# AIM OF THE TASK
Look through the listing below and give the number of lines in which "valid" occurs, nothing more.

════════════════

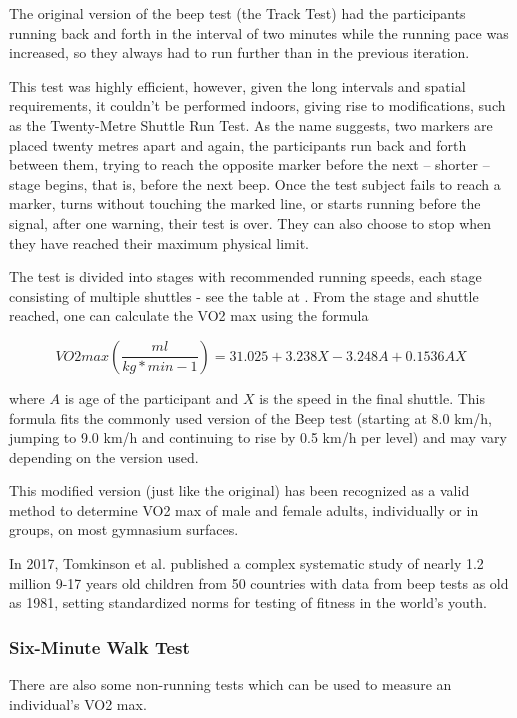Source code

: The original version of the beep test (the Track Test) had the participants running back and forth in the interval of two minutes while the running pace was increased, so they always had to run further than in the previous iteration.

This test was highly efficient, however, given the long intervals and spatial requirements, it couldn't be performed indoors, giving rise to modifications, such as the Twenty-Metre Shuttle Run Test.
As the name suggests, two markers are placed twenty metres apart and again, the participants run back and forth between them, trying to reach the opposite marker before the next -- shorter -- stage begins, that is, before the next beep.
Once the test subject fails to reach a marker, turns without touching the marked line, or starts running before the signal, after one warning, their test is over.
They can also choose to stop when they have reached their maximum physical limit.

The test is divided into stages with recommended running speeds, each stage consisting of multiple shuttles - see the table at \cite{beep-test-scoring-table}.
From the stage and shuttle reached, one can calculate the VO2 max using the formula

\[VO2max (\frac{ml}{kg*min-1}) = 31.025 + 3.238X - 3.248A + 0.1536AX\]

where $A$ is age of the participant and $X$ is the speed in the final shuttle.
This formula fits the commonly used version of the Beep test (starting at 8.0 km/h, jumping to 9.0 km/h and continuing to rise by 0.5 km/h per level) and may vary depending on the version used.\cite{beep-test-versions}\cite{beep-test-20m-valid}

This modified version (just like the original) has been recognized as a valid method to determine VO2 max of male and female adults, individually or in groups, on most gymnasium surfaces.\cite{beep-test-20m-valid}

In 2017, Tomkinson et al. published a complex systematic study of nearly 1.2 million 9-17 years old children from 50 countries with data from beep tests as old as 1981,
setting standardized norms for testing of fitness in the world's youth.\cite{beep-test-youth-large-study}


\subsubsection*{Six-Minute Walk Test}

There are also some non-running tests which can be used to measure an individual's VO2 max.

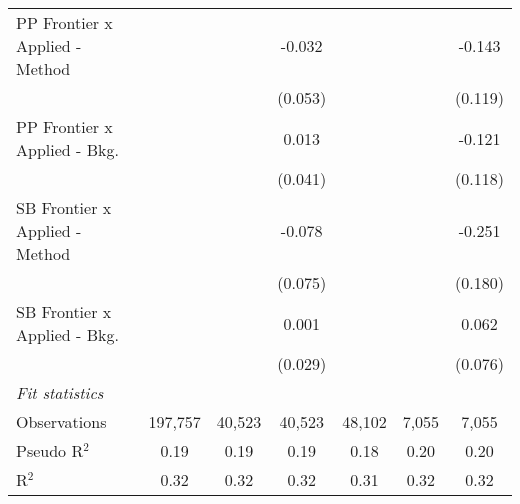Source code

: \begin{tabular}{lcccccc}
   PP Frontier x Applied - Method &               &               & -0.032        &              &              & -0.143\\   
                                  &               &               & (0.053)       &              &              & (0.119)\\   
   PP Frontier x Applied - Bkg.   &               &               & 0.013         &              &              & -0.121\\   
                                  &               &               & (0.041)       &              &              & (0.118)\\   
   SB Frontier x Applied - Method &               &               & -0.078        &              &              & -0.251\\   
                                  &               &               & (0.075)       &              &              & (0.180)\\   
   SB Frontier x Applied - Bkg.   &               &               & 0.001         &              &              & 0.062\\   
                                  &               &               & (0.029)       &              &              & (0.076)\\   
   \midrule
   \emph{Fit statistics}\\
   Observations                   & 197,757       & 40,523        & 40,523        & 48,102       & 7,055        & 7,055\\  
   Pseudo R$^2$                   & 0.19          & 0.19          & 0.19          & 0.18         & 0.20         & 0.20\\  
   R$^2$                          & 0.32          & 0.32          & 0.32          & 0.31         & 0.32         & 0.32\\  
   

\end{tabular}
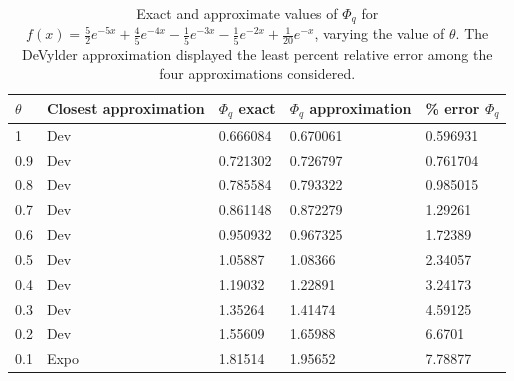 \begin{table}[!h]
\begin{tabular}{|l|l|l|l|l|}
\hline
$\theta$ & Closest approximation & $\Phi_q$   exact & $\Phi_q$ approximation & \% error   $\Phi_q$ \\ \hline
1   & Dev                     & 0.666084       & 0.670061 & 0.596931          \\ \hline
0.9 & Dev                     & 0.721302       & 0.726797 & 0.761704          \\ \hline
0.8 & Dev                     & 0.785584       & 0.793322 & 0.985015          \\ \hline
0.7 & Dev                     & 0.861148       & 0.872279 & 1.29261           \\ \hline
0.6 & Dev                     & 0.950932       & 0.967325 & 1.72389           \\ \hline
0.5 & Dev                     & 1.05887        & 1.08366  & 2.34057           \\ \hline
0.4 & Dev                     & 1.19032        & 1.22891  & 3.24173           \\ \hline
0.3 & Dev                     & 1.35264        & 1.41474  & 4.59125           \\ \hline
0.2 & Dev                     & 1.55609        & 1.65988  & 6.6701            \\ \hline
0.1 & Expo                    & 1.81514        & 1.95652  & 7.78877           \\ \hline
\end{tabular}
\caption{Exact and approximate values of $\Phi_q$ for $f(x)=\frac{5}{2 }e^{-5x}+\frac{4}{5} e^{-4 x}-\frac{1}{5}e^{-3x}- \frac{1}{5}e^{-2x}+ \frac{1}{20}e^{-x}$, varying the value of $\theta$. The DeVylder approximation displayed the least percent relative error among the four approximations considered.}
\label{table:NH5mmPhiq}
\end{table}


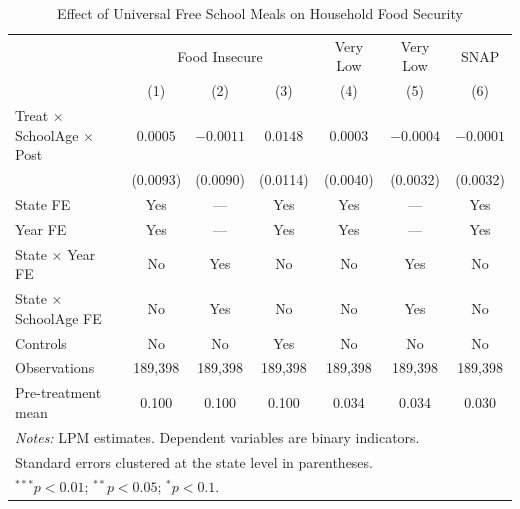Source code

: \begin{table}[t]
\centering
\caption{Effect of Universal Free School Meals on Household Food Security}
\label{tab:main}
\small
\begin{tabular}{lcccccc}
\hline\hline
 & \multicolumn{3}{c}{Food Insecure} & Very Low & Very Low & SNAP \\
 & (1) & (2) & (3) & (4) & (5) & (6) \\
\hline
Treat $\times$ SchoolAge $\times$ Post & $0.0005$ & $-0.0011$ & $0.0148$ & $0.0003$ & $-0.0004$ & $-0.0001$ \\
 & (0.0093) & (0.0090) & (0.0114) & (0.0040) & (0.0032) & (0.0032) \\
\addlinespace
State FE & Yes & --- & Yes & Yes & --- & Yes \\
Year FE & Yes & --- & Yes & Yes & --- & Yes \\
State $\times$ Year FE & No & Yes & No & No & Yes & No \\
State $\times$ SchoolAge FE & No & Yes & No & No & Yes & No \\
Controls & No & No & Yes & No & No & No \\
Observations & 189,398 & 189,398 & 189,398 & 189,398 & 189,398 & 189,398 \\
Pre-treatment mean & 0.100 & 0.100 & 0.100 & 0.034 & 0.034 & 0.030 \\
\hline
\multicolumn{7}{l}{\footnotesize \textit{Notes:} LPM estimates. Dependent variables are binary indicators.} \\
\multicolumn{7}{l}{\footnotesize Standard errors clustered at the state level in parentheses.} \\
\multicolumn{7}{l}{\footnotesize $^{***}p<0.01$; $^{**}p<0.05$; $^{*}p<0.1$.} \\
\end{tabular}
\end{table}
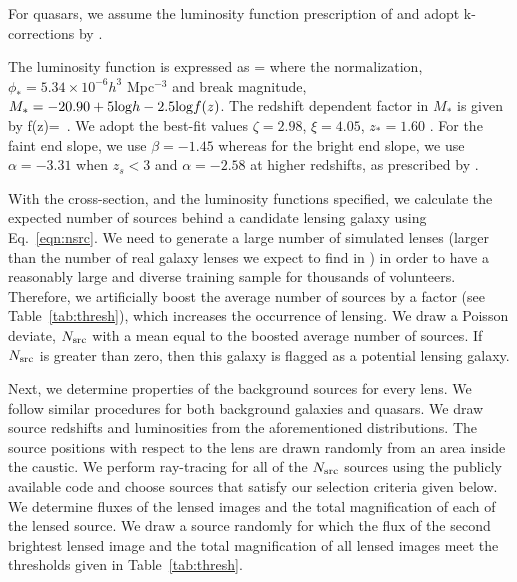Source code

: \documentclass[useAMS,usenatbib,a4paper]{mn2e}
\begin{document}
For quasars, we assume the luminosity function prescription of \citep{Oguri2010}
and adopt k-corrections by \citep{Richards2006}.

The luminosity function is expressed as
\be
{}=
\ee
where the normalization, $\phi_{*}=5.34\times10^{-6} h^3$ Mpc$^{-3}$ and break
magnitude, $M_*=-20.90 + 5 {\rm log} h - 2.5 {\rm log} f(z)$. The redshift
dependent factor in $M_*$ is given by
\be
f(z)= \,.
\ee
We adopt the best-fit values $\zeta=2.98$, $\xi=4.05$, $z_{*}=1.60$
\citep{Oguri2010}. For the faint end slope, we use $\beta=-1.45$ whereas for
the bright end slope, we use $\alpha=-3.31$ when $z_s<3$ and $\alpha=-2.58$ at
higher redshifts, as prescribed by \citep{Oguri2010}.

With the cross-section, and the luminosity functions specified, we
calculate the expected number of sources behind a candidate lensing
galaxy using Eq.~\ref{eqn:nsrc}. We need to generate a large number of
simulated lenses (larger than the number of real galaxy lenses we expect
to find in \cfhtls) in order to have a reasonably large and diverse
training sample for thousands of \sw volunteers. Therefore, we
artificially boost the average number of sources by a factor (see
Table~\ref{tab:thresh}), which increases the occurrence of lensing. We
draw a Poisson deviate, $N_{\rm src}$ with a mean equal to the boosted
average number of sources. If $N_{\rm src}$ is greater than zero, then
this galaxy is flagged as a potential lensing galaxy.

Next, we determine properties of the background sources for every lens.
We follow similar procedures for both background galaxies and quasars.
We draw source redshifts and luminosities from the aforementioned
distributions. The source positions with respect to the lens are drawn
randomly from an area inside the caustic.  We perform ray-tracing for
all of the $N_{\rm src}$ sources using the publicly available code
\gravlens \citep{Keeton2000} and choose sources that satisfy our
selection criteria given below. We determine fluxes of the lensed images and the
total magnification of each of the lensed source. We draw a
source randomly for which the flux of the second brightest lensed image and the
total magnification of all lensed images meet the thresholds given
in Table~\ref{tab:thresh}.
\end{document}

════════════════

# WRITTEN RESPONSE
2